**How to complete this task:**
Across the entries below, tally every line that holds the string "randomly" and reply with the number only.

**Provided material:**
-------
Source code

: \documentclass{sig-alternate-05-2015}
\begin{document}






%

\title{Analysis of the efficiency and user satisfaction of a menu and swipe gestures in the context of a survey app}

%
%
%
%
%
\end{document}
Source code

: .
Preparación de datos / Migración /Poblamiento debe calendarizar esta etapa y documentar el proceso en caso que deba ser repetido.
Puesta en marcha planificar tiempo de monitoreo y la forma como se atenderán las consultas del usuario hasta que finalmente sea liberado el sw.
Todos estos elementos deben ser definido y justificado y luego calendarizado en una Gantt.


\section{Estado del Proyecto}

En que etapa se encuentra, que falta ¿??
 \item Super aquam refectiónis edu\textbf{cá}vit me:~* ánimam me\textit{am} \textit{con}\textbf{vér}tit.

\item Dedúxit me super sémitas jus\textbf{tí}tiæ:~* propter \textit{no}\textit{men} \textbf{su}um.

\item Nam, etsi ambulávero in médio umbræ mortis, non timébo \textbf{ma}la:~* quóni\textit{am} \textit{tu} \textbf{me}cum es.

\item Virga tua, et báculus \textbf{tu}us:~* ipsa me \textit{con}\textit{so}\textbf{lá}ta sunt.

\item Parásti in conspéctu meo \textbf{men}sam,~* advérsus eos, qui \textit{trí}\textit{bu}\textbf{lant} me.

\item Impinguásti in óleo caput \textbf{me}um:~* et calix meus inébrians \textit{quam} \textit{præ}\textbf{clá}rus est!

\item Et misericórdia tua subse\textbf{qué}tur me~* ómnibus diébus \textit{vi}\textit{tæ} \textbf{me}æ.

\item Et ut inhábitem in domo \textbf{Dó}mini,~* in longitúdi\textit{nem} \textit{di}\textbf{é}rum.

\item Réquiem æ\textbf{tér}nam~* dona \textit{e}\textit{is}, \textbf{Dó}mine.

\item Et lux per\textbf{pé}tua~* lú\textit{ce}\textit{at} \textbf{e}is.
-------
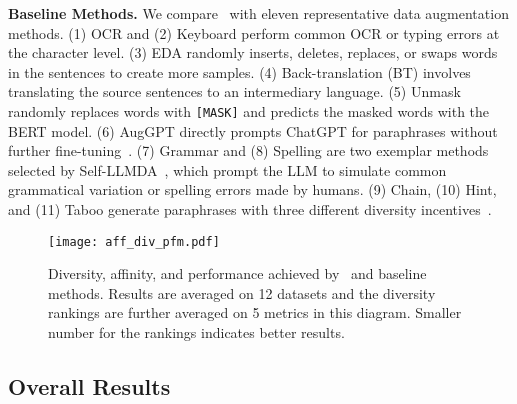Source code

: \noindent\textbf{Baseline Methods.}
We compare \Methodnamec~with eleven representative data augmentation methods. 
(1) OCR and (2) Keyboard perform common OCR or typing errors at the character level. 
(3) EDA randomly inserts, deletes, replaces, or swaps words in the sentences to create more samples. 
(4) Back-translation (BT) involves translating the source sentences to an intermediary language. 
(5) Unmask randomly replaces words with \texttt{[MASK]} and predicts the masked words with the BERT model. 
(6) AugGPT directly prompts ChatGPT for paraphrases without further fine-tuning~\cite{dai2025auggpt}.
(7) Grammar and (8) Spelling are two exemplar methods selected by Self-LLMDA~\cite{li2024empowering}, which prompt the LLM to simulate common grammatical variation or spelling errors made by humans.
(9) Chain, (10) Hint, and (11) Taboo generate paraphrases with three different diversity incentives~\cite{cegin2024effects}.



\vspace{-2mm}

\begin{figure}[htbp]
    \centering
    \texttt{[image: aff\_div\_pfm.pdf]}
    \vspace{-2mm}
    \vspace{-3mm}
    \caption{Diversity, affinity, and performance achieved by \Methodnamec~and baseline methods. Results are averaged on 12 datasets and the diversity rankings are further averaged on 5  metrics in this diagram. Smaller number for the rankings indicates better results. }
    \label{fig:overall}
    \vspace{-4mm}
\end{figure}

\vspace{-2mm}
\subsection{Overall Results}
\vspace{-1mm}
-------
**Response area:**
2